*WHAT THE EXERCISE ASKS*: Restate, exactly as written, the entries below from the line that holds "It does not work yet." through the line that holds "[:gift:Xem chi tiết". Pictures are not part of the copy.

*DATA UNDER STUDY*:

________

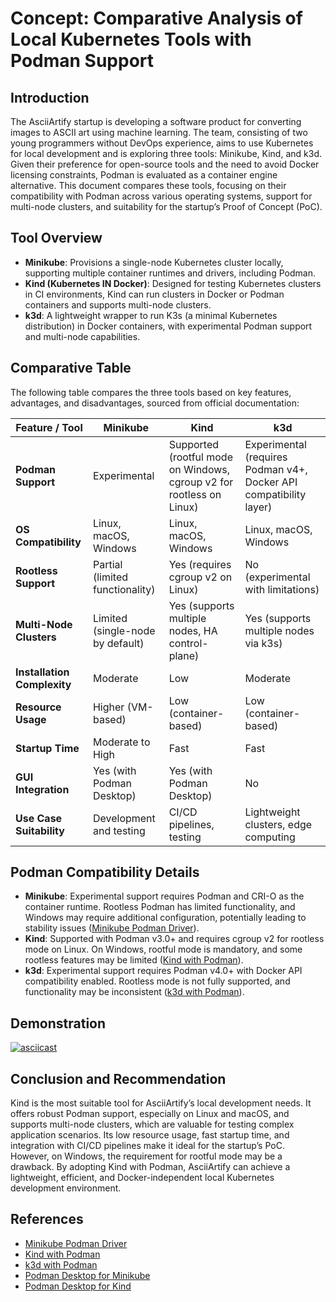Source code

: # Concept: Comparative Analysis of Local Kubernetes Tools with Podman Support

## Introduction
The AsciiArtify startup is developing a software product for converting images to ASCII art using machine learning. The team, consisting of two young programmers without DevOps experience, aims to use Kubernetes for local development and is exploring three tools: Minikube, Kind, and k3d. Given their preference for open-source tools and the need to avoid Docker licensing constraints, Podman is evaluated as a container engine alternative. This document compares these tools, focusing on their compatibility with Podman across various operating systems, support for multi-node clusters, and suitability for the startup’s Proof of Concept (PoC).

## Tool Overview
- **Minikube**: Provisions a single-node Kubernetes cluster locally, supporting multiple container runtimes and drivers, including Podman.
- **Kind (Kubernetes IN Docker)**: Designed for testing Kubernetes clusters in CI environments, Kind can run clusters in Docker or Podman containers and supports multi-node clusters.
- **k3d**: A lightweight wrapper to run K3s (a minimal Kubernetes distribution) in Docker containers, with experimental Podman support and multi-node capabilities.

## Comparative Table
The following table compares the three tools based on key features, advantages, and disadvantages, sourced from official documentation:

| Feature / Tool             | Minikube                              | Kind                                  | k3d                                   |
|----------------------------|---------------------------------------|---------------------------------------|---------------------------------------|
| **Podman Support**         | Experimental                          | Supported (rootful mode on Windows, cgroup v2 for rootless on Linux) | Experimental (requires Podman v4+, Docker API compatibility layer) |
| **OS Compatibility**       | Linux, macOS, Windows                | Linux, macOS, Windows                | Linux, macOS, Windows                |
| **Rootless Support**       | Partial (limited functionality)       | Yes (requires cgroup v2 on Linux)     | No (experimental with limitations)   |
| **Multi-Node Clusters**    | Limited (single-node by default)     | Yes (supports multiple nodes, HA control-plane) | Yes (supports multiple nodes via k3s) |
| **Installation Complexity**| Moderate                              | Low                                   | Moderate                              |
| **Resource Usage**         | Higher (VM-based)                    | Low (container-based)                | Low (container-based)                |
| **Startup Time**           | Moderate to High                     | Fast                                  | Fast                                  |
| **GUI Integration**        | Yes (with Podman Desktop)            | Yes (with Podman Desktop)            | No                                    |
| **Use Case Suitability**   | Development and testing              | CI/CD pipelines, testing             | Lightweight clusters, edge computing |

## Podman Compatibility Details
- **Minikube**: Experimental support requires Podman and CRI-O as the container runtime. Rootless Podman has limited functionality, and Windows may require additional configuration, potentially leading to stability issues ([Minikube Podman Driver](https://minikube.sigs.k8s.io/docs/drivers/podman/)).
- **Kind**: Supported with Podman v3.0+ and requires cgroup v2 for rootless mode on Linux. On Windows, rootful mode is mandatory, and some rootless features may be limited ([Kind with Podman](https://kind.sigs.k8s.io/docs/user/rootless/)).
- **k3d**: Experimental support requires Podman v4.0+ with Docker API compatibility enabled. Rootless mode is not fully supported, and functionality may be inconsistent ([k3d with Podman](https://k3d.io/usage/advanced/podman/)).

## Demonstration
[![asciicast](https://asciinema.org/a/FHu2SZ974vdETo9GxSOVDgyEl.svg)](https://asciinema.org/a/FHu2SZ974vdETo9GxSOVDgyEl)

## Conclusion and Recommendation
Kind is the most suitable tool for AsciiArtify’s local development needs. It offers robust Podman support, especially on Linux and macOS, and supports multi-node clusters, which are valuable for testing complex application scenarios. Its low resource usage, fast startup time, and integration with CI/CD pipelines make it ideal for the startup’s PoC. However, on Windows, the requirement for rootful mode may be a drawback. By adopting Kind with Podman, AsciiArtify can achieve a lightweight, efficient, and Docker-independent local Kubernetes development environment.

## References
- [Minikube Podman Driver](https://minikube.sigs.k8s.io/docs/drivers/podman/)
- [Kind with Podman](https://kind.sigs.k8s.io/docs/user/rootless/)
- [k3d with Podman](https://k3d.io/usage/advanced/podman/)
- [Podman Desktop for Minikube](https://podman-desktop.io/docs/minikube)
- [Podman Desktop for Kind](https://podman-desktop.io/docs/kind)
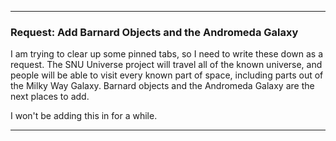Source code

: ***

### Request: Add Barnard Objects and the Andromeda Galaxy

I am trying to clear up some pinned tabs, so I need to write these down as a request. The SNU Universe project will travel all of the known universe, and people will be able to visit every known part of space, including parts out of the Milky Way Galaxy. Barnard objects and the Andromeda Galaxy are the next places to add.

I won't be adding this in for a while.

***
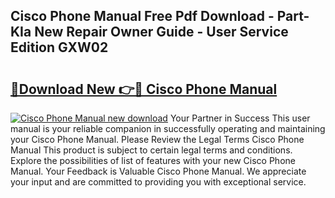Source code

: ## Cisco Phone Manual Free Pdf Download - Part-KIa New Repair Owner Guide - User Service Edition GXW02

# <h2><a href="http://bc28800.oget.top/?id=Cisco+Phone+Manual">🔗Download New 👉🔴 Cisco Phone Manual</a></h2>

[![Cisco Phone Manual new download](https://i.imgur.com/5g1atiW.png)](http://bc28800.oget.top/?id=Cisco+Phone+Manual)
Your Partner in Success This user manual is your reliable companion in successfully operating and maintaining your Cisco Phone Manual. Please Review the Legal Terms Cisco Phone Manual This product is subject to certain legal terms and conditions. Explore the possibilities of list of features with your new Cisco Phone Manual. Your Feedback is Valuable Cisco Phone Manual. We appreciate your input and are committed to providing you with exceptional service.
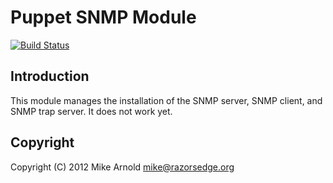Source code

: Puppet SNMP Module
==================

[![Build Status](https://secure.travis-ci.org/runningman/puppet-snmpd.png?branch=master)](http://travis-ci.org/runningman/puppet-snmpd)

Introduction
------------

This module manages the installation of the SNMP server, SNMP client, and SNMP trap server.
It does not work yet.

Copyright
---------

Copyright (C) 2012 Mike Arnold <mike@razorsedge.org>
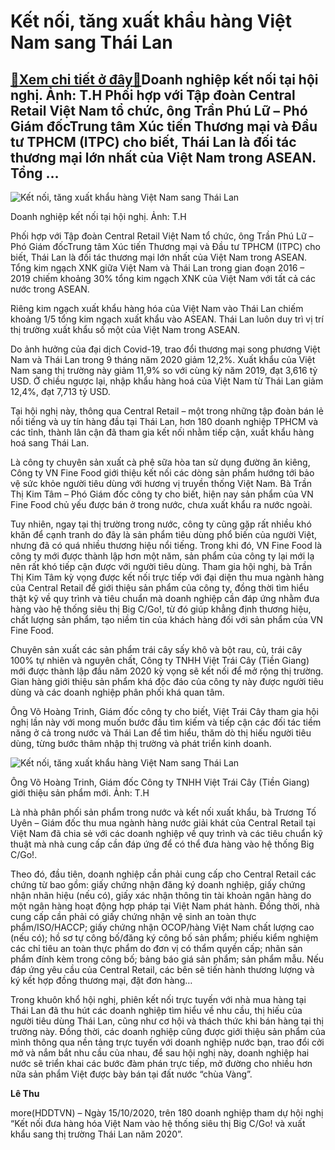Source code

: Kết nối, tăng xuất khẩu hàng Việt Nam sang Thái Lan
===================================================

[:gift:Xem chi tiết ở đây:gift:](https://hddtvn.com/ket-noi-tang-xuat-khau-hang-viet-nam-sang-thai-lan/)Doanh nghiệp kết nối tại hội nghị. Ảnh: T.H Phối hợp với Tập đoàn Central Retail Việt Nam tổ chức, ông Trần Phú Lữ – Phó Giám đốcTrung tâm Xúc tiến Thương mại và Đầu tư TPHCM (ITPC) cho biết, Thái Lan là đối tác thương mại lớn nhất của Việt Nam trong ASEAN. Tổng …
------------------------------------------------------------------------------------------------------------------------------------------------------------------------------------------------------------------------------------------------------------------------





![Kết nối, tăng xuất khẩu hàng Việt Nam sang Thái Lan](https://haiquanonline.com.vn/stores/news_dataimages/hoalt/102020/15/09/in_article/IMG-3226.jpg?rt=20201015094542 "Kết nối, tăng xuất khẩu hàng Việt Nam sang Thái Lan")


Doanh nghiệp kết nối tại hội nghị. Ảnh: T.H



Phối hợp với Tập đoàn Central Retail Việt Nam tổ chức, ông Trần Phú Lữ – Phó Giám đốcTrung tâm Xúc tiến Thương mại và Đầu tư TPHCM (ITPC) cho biết, Thái Lan là đối tác thương mại lớn nhất của Việt Nam trong ASEAN. Tổng kim ngạch XNK giữa Việt Nam và Thái Lan trong gian đoạn 2016 – 2019 chiếm khoảng 30% tổng kim ngạch XNK của Việt Nam với tất cả các nước trong ASEAN.


Riêng kim ngạch xuất khẩu hàng hóa của Việt Nam vào Thái Lan chiếm khoảng 1/5 tổng kim ngạch xuất khẩu vào ASEAN. Thái Lan luôn duy trì vị trí thị trường xuất khẩu số một của Việt Nam trong ASEAN.


Do ảnh hưởng của đại dịch Covid-19, trao đổi thương mại song phương Việt Nam và Thái Lan trong 9 tháng năm 2020 giảm 12,2%. Xuất khẩu của Việt Nam sang thị trường này giảm 11,9% so với cùng kỳ năm 2019, đạt 3,616 tỷ USD. Ở chiều ngược lại, nhập khẩu hàng hoá của Việt Nam từ Thái Lan giảm 12,4%, đạt 7,713 tỷ USD.


Tại hội nghị này, thông qua Central Retail – một trong những tập đoàn bán lẻ nổi tiếng và uy tín hàng đầu tại Thái Lan, hơn 180 doanh nghiệp TPHCM và các tỉnh, thành lân cận đã tham gia kết nối nhằm tiếp cận, xuất khẩu hàng hoá sang Thái Lan.


Là công ty chuyên sản xuất cà phê sữa hòa tan sử dụng đường ăn kiêng, Công ty VN Fine Food giới thiệu kết nối các dòng sản phẩm hướng tới bảo vệ sức khỏe người tiêu dùng với hương vị truyền thống Việt Nam. Bà Trần Thị Kim Tâm – Phó Giám đốc công ty cho biết, hiện nay sản phẩm của VN Fine Food chủ yếu được bán ở trong nước, chưa xuất khẩu ra nước ngoài.


Tuy nhiên, ngay tại thị trường trong nước, công ty cũng gặp rất nhiều khó khăn để cạnh tranh do đây là sản phẩm tiêu dùng phổ biến của người Việt, nhưng đã có quá nhiều thương hiệu nổi tiếng. Trong khi đó, VN Fine Food là công ty mới được thành lập hơn một năm, sản phẩm của công ty lại mới lạ nên rất khó tiếp cận được với người tiêu dùng. Tham gia hội nghị, bà Trần Thị Kim Tâm kỳ vọng được kết nối trực tiếp với đại diện thu mua ngành hàng của Central Retail để giới thiệu sản phẩm của công ty, đồng thời tìm hiểu thật kỹ về quy trình và tiêu chuẩn mà doanh nghiệp cần đáp ứng nhằm đưa hàng vào hệ thống siêu thị Big C/Go!, từ đó giúp khẳng định thương hiệu, chất lượng sản phẩm, tạo niềm tin của khách hàng đối với sản phẩm của VN Fine Food.


Chuyên sản xuất các sản phẩm trái cây sấy khô và bột rau, củ, trái cây 100% tự nhiên và nguyên chất, Công ty TNHH Việt Trái Cây (Tiền Giang) mới được thành lập đầu năm 2020 kỳ vọng sẽ kết nối để mở rộng thị trường. Gian hàng giới thiệu sản phẩm khá độc đáo của công ty này được người tiêu dùng và các doanh nghiệp phân phối khá quan tâm.


Ông Võ Hoàng Trinh, Giám đốc công ty cho biết, Việt Trái Cây tham gia hội nghị lần này với mong muốn bước đầu tìm kiếm và tiếp cận các đối tác tiềm năng ở cả trong nước và Thái Lan để tìm hiểu, thăm dò thị hiếu người tiêu dùng, từng bước thâm nhập thị trường và phát triển kinh doanh.





![Kết nối, tăng xuất khẩu hàng Việt Nam sang Thái Lan](https://haiquanonline.com.vn/stores/news_dataimages/hoalt/102020/15/09/in_article/IMG-3220.jpg?rt=20201015095309 "Kết nối, tăng xuất khẩu hàng Việt Nam sang Thái Lan")


Ông Võ Hoàng Trinh, Giám đốc Công ty TNHH Việt Trái Cây (Tiền Giang) giới thiệu sản phẩm mới. Ảnh: T.H



Là nhà phân phối sản phẩm trong nước và kết nối xuất khẩu, bà Trương Tố Uyên – Giám đốc thu mua ngành hàng nước giải khát của Central Retail tại Việt Nam đã chia sẻ với các doanh nghiệp về quy trình và các tiêu chuẩn kỹ thuật mà nhà cung cấp cần đáp ứng để có thể đưa hàng vào hệ thống Big C/Go!.


Theo đó, đầu tiên, doanh nghiệp cần phải cung cấp cho Central Retail các chứng từ bao gồm: giấy chứng nhận đăng ký doanh nghiệp, giấy chứng nhận nhãn hiệu (nếu có), giấy xác nhận thông tin tài khoản ngân hàng do một ngân hàng hoạt động hợp pháp tại Việt Nam phát hành. Đồng thời, nhà cung cấp cần phải có giấy chứng nhận vệ sinh an toàn thực phẩm/ISO/HACCP; giấy chứng nhận OCOP/hàng Việt Nam chất lượng cao (nếu có); hồ sơ tự công bố/đăng ký công bố sản phẩm; phiếu kiểm nghiệm các chỉ tiêu an toàn thực phẩm do đơn vị có thẩm quyền cấp; nhãn sản phẩm đính kèm trong công bố; bảng báo giá sản phẩm; sản phẩm mẫu. Nếu đáp ứng yêu cầu của Central Retail, các bên sẽ tiến hành thương lượng và ký kết hợp đồng thương mại, đặt đơn hàng…


Trong khuôn khổ hội nghị, phiên kết nối trực tuyến với nhà mua hàng tại Thái Lan đã thu hút các doanh nghiệp tìm hiểu về nhu cầu, thị hiếu của người tiêu dùng Thái Lan, cũng như cơ hội và thách thức khi bán hàng tại thị trường này. Đồng thời, các doanh nghiệp cũng được giới thiệu sản phẩm của mình thông qua nền tảng trực tuyến với doanh nghiệp nước bạn, trao đổi cởi mở và nắm bắt nhu cầu của nhau, để sau hội nghị này, doanh nghiệp hai nước sẽ triển khai các bước đàm phán trực tiếp, mở đường cho nhiều hơn nữa sản phẩm Việt được bày bán tại đất nước “chùa Vàng”.




**Lê Thu**



more(HDDTVN) – Ngày 15/10/2020, trên 180 doanh nghiệp tham dự hội nghị “Kết nối đưa hàng hóa Việt Nam vào hệ thống siêu thị Big C/Go! và xuất khẩu sang thị trường Thái Lan năm 2020”.

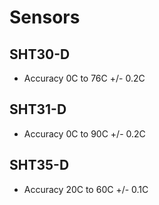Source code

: # Sensors

## SHT30-D

* Accuracy 0C to 76C +/- 0.2C

## SHT31-D

* Accuracy 0C to 90C +/- 0.2C

## SHT35-D

* Accuracy 20C to 60C +/- 0.1C

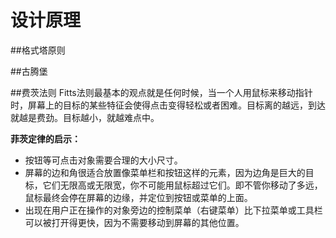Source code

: # 设计原理

##格式塔原则

##古腾堡

##费茨法则
Fitts法则最基本的观点就是任何时候，当一个人用鼠标来移动指针时，屏幕上的目标的某些特征会使得点击变得轻松或者困难。目标离的越远，到达就越是费劲。目标越小，就越难点中。

**菲茨定律的启示：**
* 按钮等可点击对象需要合理的大小尺寸。
* 屏幕的边和角很适合放置像菜单栏和按钮这样的元素，因为边角是巨大的目标，它们无限高或无限宽，你不可能用鼠标超过它们。即不管你移动了多远，鼠标最终会停在屏幕的边缘，并定位到按钮或菜单的上面。
* 出现在用户正在操作的对象旁边的控制菜单（右键菜单）比下拉菜单或工具栏可以被打开得更快，因为不需要移动到屏幕的其他位置。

________

*THE ANSWER*:
It does not work yet.

Copyright
---------

Copyright (C) 2012 Mike Arnold <mike@razorsedge.org>
Source code

: Kết nối, tăng xuất khẩu hàng Việt Nam sang Thái Lan
===================================================

[:gift:Xem chi tiết ở đây:gift:](https://hddtvn.com/ket-noi-tang-xuat-khau-hang-viet-nam-sang-thai-lan/)Doanh nghiệp kết nối tại hội nghị. Ảnh: T.H Phối hợp với Tập đoàn Central Retail Việt Nam tổ chức, ông Trần Phú Lữ – Phó Giám đốcTrung tâm Xúc tiến Thương mại và Đầu tư TPHCM (ITPC) cho biết, Thái Lan là đối tác thương mại lớn nhất của Việt Nam trong ASEAN. Tổng …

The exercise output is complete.